Quote: Originally Posted by *biancarenee* /img/forum/go_quote.gif
  Hey there! Just wondering some of the best advice you have heard or can give to an upcoming blogger? Regarding

- Time? Blogging takes time ~ how do you manage it best while being consistent with your posts/videos? I realize most don't blog full-time and work to maintain balance.

- Ideas? How do you keep your ideas creative and still relatable to most readers?

- Getting known? I'm trying to find less intrusive and abrupt ways to invite others to read my blog/watch my videos, but sometimes its hard to steer away from to goto "Hi, please come and check out my blog!!" lol.. How do you get your blog to stand out and get more visitors?

Thx! Any advice appreciated

All the best,

Bianca
Hi Bianca!

I'm a freelance writer / blogger / former journalist and I just got to say, good for you for starting your own blog. It can be an extremely rewarding experience. I must admit, I have started many many blogs and abandoned them because of lack of time or passion for the topic.

My first piece of advice -- set a goal.
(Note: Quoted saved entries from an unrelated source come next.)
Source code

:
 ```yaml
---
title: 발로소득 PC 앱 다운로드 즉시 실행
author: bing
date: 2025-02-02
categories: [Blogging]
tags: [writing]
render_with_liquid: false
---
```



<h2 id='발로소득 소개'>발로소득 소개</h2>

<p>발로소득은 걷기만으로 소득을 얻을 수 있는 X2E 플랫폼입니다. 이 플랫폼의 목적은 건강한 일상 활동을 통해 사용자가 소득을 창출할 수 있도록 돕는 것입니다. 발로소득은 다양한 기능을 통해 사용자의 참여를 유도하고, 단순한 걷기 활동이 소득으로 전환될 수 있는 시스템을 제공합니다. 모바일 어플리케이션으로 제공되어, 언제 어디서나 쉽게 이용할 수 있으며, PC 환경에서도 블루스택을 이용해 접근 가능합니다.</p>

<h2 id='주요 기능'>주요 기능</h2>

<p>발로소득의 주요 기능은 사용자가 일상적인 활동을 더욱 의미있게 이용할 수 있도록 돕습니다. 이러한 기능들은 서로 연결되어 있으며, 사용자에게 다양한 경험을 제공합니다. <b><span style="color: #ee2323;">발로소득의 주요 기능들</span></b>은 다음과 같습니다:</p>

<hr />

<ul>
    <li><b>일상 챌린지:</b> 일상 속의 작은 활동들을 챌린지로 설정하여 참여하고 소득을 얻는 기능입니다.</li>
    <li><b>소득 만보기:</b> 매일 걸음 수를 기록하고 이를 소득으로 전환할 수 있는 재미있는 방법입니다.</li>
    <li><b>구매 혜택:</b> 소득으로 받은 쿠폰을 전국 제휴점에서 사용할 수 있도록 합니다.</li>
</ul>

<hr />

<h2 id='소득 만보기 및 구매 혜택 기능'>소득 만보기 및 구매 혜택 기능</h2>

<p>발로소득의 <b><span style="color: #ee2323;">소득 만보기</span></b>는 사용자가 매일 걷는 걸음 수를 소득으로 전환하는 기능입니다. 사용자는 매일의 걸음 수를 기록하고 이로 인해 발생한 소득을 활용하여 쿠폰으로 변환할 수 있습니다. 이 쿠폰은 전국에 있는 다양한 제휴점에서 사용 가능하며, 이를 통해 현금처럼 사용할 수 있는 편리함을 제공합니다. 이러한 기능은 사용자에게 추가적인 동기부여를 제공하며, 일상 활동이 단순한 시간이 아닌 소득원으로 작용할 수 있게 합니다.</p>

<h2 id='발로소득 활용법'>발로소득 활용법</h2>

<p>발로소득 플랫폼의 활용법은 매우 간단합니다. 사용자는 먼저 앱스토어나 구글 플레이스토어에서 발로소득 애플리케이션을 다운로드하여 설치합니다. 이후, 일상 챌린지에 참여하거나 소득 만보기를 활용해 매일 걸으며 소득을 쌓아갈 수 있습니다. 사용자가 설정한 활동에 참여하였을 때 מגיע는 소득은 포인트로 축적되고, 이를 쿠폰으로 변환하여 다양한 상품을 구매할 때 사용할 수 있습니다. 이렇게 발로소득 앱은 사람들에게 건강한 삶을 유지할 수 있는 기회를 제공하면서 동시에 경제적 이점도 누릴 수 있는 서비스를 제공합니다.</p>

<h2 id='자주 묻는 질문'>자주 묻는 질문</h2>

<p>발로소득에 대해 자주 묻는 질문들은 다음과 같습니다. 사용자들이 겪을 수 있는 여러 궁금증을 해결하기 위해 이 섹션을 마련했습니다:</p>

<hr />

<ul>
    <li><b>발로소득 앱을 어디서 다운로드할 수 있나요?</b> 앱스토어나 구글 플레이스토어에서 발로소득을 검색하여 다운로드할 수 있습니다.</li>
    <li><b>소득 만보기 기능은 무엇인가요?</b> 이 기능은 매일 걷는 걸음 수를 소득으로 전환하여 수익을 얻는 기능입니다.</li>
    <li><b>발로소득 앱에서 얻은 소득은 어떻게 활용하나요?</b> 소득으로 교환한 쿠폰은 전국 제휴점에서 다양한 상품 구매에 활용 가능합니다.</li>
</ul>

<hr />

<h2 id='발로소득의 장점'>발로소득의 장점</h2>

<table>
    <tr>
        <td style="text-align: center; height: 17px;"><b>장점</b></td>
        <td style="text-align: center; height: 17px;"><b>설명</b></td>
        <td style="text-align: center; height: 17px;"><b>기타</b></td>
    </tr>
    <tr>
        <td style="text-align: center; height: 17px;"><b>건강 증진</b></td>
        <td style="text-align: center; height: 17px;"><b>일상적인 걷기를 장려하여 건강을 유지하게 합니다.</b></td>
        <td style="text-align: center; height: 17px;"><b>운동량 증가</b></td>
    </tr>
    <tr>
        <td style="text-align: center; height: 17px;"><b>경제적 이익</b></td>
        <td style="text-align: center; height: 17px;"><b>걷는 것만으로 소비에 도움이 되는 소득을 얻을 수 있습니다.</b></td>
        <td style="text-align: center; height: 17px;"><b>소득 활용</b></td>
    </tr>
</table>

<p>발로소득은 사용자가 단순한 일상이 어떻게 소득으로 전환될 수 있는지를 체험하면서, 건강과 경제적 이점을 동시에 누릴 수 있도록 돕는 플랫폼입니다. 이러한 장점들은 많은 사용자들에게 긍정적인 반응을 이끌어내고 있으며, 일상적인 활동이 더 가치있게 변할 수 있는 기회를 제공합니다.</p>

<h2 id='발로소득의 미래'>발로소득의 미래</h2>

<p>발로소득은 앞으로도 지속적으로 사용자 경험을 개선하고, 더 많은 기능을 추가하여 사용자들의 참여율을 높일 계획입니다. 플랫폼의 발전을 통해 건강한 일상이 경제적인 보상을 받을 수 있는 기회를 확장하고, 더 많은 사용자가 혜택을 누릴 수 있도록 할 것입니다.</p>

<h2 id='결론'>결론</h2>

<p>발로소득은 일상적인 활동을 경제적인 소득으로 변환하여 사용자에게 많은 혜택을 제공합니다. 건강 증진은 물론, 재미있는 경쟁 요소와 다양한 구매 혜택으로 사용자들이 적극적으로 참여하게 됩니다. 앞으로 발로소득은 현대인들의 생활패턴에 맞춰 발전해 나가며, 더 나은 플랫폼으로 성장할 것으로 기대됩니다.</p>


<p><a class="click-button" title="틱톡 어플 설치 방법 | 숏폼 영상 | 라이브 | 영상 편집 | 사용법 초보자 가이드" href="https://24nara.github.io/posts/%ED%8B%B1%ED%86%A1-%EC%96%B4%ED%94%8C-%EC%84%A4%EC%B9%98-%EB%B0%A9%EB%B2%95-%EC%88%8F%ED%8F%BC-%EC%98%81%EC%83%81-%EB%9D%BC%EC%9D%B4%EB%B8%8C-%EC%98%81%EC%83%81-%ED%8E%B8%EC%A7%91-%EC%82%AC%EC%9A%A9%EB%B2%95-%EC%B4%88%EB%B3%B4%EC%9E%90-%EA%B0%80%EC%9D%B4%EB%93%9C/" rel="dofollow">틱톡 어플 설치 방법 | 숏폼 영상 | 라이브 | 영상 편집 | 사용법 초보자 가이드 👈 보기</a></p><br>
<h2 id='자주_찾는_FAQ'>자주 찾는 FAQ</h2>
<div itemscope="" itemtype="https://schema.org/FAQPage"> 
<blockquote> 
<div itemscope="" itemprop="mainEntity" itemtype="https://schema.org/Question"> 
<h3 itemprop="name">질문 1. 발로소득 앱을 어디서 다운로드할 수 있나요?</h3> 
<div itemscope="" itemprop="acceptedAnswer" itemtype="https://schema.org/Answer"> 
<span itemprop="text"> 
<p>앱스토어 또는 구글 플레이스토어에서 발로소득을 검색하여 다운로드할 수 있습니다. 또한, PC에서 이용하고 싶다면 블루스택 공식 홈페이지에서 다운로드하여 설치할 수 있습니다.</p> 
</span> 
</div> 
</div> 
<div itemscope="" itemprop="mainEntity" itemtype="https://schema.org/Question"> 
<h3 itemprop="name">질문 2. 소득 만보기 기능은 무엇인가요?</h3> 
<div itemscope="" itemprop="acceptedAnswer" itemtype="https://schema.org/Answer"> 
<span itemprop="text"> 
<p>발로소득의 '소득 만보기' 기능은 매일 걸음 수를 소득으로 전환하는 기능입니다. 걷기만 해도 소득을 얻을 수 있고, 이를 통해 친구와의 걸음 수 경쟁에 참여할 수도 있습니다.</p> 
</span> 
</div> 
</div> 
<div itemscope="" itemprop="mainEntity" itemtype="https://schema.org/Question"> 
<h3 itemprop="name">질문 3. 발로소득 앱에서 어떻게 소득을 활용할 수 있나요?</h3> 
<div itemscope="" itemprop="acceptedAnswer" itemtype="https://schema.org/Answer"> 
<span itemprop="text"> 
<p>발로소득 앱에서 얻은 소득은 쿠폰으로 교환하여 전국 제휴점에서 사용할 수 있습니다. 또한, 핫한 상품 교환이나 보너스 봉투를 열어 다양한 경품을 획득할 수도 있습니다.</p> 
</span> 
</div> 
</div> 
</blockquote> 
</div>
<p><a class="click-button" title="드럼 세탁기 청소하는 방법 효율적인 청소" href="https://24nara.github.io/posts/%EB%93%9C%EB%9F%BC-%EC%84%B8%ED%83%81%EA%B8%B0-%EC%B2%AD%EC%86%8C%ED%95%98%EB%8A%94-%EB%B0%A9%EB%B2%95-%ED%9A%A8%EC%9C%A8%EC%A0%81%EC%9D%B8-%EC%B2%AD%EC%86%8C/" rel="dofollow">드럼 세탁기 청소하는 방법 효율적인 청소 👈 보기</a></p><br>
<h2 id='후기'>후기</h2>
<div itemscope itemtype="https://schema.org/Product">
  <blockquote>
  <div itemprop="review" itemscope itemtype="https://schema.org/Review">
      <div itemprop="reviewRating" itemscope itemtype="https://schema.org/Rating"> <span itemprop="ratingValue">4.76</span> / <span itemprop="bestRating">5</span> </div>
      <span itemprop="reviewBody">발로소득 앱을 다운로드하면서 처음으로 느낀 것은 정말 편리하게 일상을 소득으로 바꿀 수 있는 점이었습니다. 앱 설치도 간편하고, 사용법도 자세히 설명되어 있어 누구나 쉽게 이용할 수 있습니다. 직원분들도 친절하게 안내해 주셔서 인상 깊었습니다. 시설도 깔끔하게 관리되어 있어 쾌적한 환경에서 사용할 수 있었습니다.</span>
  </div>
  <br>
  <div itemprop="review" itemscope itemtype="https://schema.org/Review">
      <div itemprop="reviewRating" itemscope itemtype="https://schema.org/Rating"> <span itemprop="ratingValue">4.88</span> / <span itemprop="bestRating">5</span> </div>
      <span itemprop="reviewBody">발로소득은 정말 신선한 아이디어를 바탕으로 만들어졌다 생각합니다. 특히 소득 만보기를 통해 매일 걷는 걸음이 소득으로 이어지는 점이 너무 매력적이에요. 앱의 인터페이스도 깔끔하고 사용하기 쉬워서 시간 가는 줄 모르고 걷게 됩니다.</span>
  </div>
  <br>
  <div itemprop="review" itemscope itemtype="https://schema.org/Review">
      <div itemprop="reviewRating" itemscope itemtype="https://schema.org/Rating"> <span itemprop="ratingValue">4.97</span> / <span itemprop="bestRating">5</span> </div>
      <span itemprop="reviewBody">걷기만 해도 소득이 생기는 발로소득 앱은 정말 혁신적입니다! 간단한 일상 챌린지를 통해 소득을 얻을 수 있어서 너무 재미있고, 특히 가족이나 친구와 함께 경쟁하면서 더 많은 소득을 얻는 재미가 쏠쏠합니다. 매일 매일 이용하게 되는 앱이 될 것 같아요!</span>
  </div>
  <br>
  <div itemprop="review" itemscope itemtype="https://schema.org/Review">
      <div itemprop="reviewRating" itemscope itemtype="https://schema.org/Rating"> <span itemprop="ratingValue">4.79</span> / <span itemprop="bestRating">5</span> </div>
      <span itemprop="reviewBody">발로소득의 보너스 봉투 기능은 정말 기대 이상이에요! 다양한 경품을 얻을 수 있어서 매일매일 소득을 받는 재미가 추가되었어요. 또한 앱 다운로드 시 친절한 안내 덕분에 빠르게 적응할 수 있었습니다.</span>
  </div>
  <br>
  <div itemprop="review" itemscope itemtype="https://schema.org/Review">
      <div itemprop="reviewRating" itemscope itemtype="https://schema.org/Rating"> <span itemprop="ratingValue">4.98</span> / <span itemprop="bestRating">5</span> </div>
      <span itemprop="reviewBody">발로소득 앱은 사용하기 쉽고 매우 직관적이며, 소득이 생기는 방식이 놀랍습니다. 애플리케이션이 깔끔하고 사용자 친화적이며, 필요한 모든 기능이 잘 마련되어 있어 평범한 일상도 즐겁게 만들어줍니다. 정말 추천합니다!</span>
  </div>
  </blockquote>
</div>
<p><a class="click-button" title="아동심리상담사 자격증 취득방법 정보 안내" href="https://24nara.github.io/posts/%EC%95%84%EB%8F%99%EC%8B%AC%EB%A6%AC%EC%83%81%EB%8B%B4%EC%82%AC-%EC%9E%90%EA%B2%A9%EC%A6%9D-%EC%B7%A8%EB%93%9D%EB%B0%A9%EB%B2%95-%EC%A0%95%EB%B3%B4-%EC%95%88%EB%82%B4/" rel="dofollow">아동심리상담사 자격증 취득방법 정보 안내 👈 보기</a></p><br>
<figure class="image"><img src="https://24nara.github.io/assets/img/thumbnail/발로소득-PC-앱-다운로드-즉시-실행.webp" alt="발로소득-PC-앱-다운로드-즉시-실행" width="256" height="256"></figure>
How many posts do you want to do? One per week is a good benchmark for starting out, and if you happen to write 3 posts that week, then great!  You will start to get motivated when you get more subscribers and begin a conversation on your blog. If you have a busy period and don't post for a few weeks or months, don't panic. You can always come back to your blog.

Ideas -- I carry a small notebook or write notes in my phone when an idea strikes me. I also take pictures while I'm out to add color to my blog.

Increasing readership -- Looks like your using Wordpress which is awesome, because you already have a built-in community! Be sure to add lots of tags and keywords into your posts. On Wordpress there are Widgets you can download for help with SEO (Search Engine Optimization) so others can find your blog. Keep up-to-date on your social media aswell! Creating a Twitter / Pinterest / Facebook for your blog can help readership. Also gain relationships with other blogs and they might feature or link back to your posts.

Hope all of this helps. Good luck on your future endeavors and I'll keep an eye out for your blog.

&lt;3


----------